The researchers emphasise that the study is correlational in nature and thus does not prove that perceptions of inactivity cause earlier death. However, other experimental research – such as Crum’s 2007 study – does suggest a causal nature to the link between perceived amounts of exercise and health outcomes.
“So much effort, notably in public health campaigns, is geared toward motivating people to change their behavior: eat healthier, exercise more and stress less,” Crum said. “But an important variable is being left out of the equation: people’s mindsets about those healthy behaviours.”
In fact, a growing volume of research from Crum and other labs shows that perceptions and mindsets predict health and longevity, for example, in the domains of stress, diet and obesity.
That our mindsets could have such potent effects on our physiology may seem provocative and unlikely at first glance, but Crum reminds us that we shouldn’t be surprised by these results considering the “everyday experiences where our beliefs or a simple thought have very palpable and physiological effects.”
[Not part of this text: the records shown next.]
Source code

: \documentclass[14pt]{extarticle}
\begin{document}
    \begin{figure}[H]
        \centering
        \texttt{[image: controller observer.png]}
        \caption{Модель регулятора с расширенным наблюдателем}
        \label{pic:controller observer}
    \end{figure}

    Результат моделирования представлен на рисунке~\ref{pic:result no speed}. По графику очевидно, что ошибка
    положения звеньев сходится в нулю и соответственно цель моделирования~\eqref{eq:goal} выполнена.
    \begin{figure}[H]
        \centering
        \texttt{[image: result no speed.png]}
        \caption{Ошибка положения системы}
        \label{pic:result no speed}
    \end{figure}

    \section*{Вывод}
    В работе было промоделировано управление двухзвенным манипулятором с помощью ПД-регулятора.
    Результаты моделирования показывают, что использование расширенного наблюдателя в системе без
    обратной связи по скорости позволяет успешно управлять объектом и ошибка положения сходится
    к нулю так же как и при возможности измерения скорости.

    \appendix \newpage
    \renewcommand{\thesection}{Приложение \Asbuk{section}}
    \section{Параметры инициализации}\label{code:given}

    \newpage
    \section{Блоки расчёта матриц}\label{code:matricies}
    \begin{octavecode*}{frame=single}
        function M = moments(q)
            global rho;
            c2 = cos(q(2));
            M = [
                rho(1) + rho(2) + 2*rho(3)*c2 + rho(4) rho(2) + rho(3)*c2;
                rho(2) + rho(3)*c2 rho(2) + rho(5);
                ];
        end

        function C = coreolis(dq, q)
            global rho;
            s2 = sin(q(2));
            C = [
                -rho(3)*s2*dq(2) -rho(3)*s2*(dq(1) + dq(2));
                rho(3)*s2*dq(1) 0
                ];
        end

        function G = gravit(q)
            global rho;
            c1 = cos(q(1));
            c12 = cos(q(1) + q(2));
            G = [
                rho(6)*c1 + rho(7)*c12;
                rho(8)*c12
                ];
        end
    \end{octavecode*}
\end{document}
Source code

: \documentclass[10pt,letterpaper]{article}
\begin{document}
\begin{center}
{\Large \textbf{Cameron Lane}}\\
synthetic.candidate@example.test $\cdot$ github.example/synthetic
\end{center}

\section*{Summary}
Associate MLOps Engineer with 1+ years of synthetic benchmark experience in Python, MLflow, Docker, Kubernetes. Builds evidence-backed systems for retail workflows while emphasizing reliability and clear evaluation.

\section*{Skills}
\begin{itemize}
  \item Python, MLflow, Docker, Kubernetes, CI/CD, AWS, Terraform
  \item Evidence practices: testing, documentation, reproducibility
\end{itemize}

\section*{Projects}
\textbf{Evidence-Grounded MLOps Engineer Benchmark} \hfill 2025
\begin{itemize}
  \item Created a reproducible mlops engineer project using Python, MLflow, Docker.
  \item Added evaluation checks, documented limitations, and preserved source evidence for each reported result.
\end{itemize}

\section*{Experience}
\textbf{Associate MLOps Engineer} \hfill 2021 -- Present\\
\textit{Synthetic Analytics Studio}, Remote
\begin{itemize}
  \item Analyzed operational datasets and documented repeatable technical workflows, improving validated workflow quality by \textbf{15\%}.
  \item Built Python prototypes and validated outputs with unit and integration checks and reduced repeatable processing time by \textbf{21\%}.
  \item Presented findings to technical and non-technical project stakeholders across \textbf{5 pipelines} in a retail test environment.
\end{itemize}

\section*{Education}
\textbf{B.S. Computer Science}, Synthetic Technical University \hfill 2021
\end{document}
“In the case of stress, a thought about something going wrong can make us sweat or (become) shaky or increase our heart rate,” Crum continued. “With sexual arousal, a simple thought or idea can have immediate physical effects. We experience these things regularly, and yet we’re not cataloguing them as something that matters. For whatever reason – dualism or a prioritisation of the material – we tend to ignore the fact that our thoughts, mindsets and expectations are shaping our everyday physiology.”
How can people use this finding? Many Americans think that vigorous exercise in a gym is the only way to attain a proper activity level, according to Zahrt and Crum. But being mindful of and feeling good about activities you do every day – like taking the stairs, walking or biking to work, or cleaning the house – could be an easy first step for everyone to benefit their health.
“It’s time that we start taking the role of mindsets in health more seriously,” Crum said. “In the pursuit of health and longevity, it is important to adopt not only healthy behaviours, but also healthy thoughts.”
Objective: This research sought to examine the relationship of individuals’ perceptions about their level of physical activity with mortality outcomes at the population level.
Method: This study used 3 nationally representative samples with a total sample size of 61,141 U.S. adults (weighted N 476 million). Data from the 1990 National Health Interview Survey (NHIS) and the 1999–2002/2003–2006 National Health and Nutrition Examination Survey (NHANES) were linked to prospective National Death Index mortality data through 2011, yielding follow-up periods of up to 21 years. Cox proportional hazards models were used to determine the association between respondents’ perceptions of their relative level of physical activity (compared with other people their age) and all-cause mortality, adjusting for actual levels of physical activity, health status and behavior, and sociodemographic variables.
Results: Perceived physical activity relative to peers was associated with mortality risk. Individuals who perceived themselves as less active than others were up to 71% more likely to die in the follow-up period than those who perceived themselves as more active. This finding held across 3 samples and after adjusting for actual levels of physical activity and other covariates.
Conclusions: Individuals’ perceptions about their level of physical activity strongly predicted mortality, even after accounting for the effects of actual physical activity and other known determinants of mortality. This suggests that perceptions about health behaviors may play an important role in shaping health outcomes.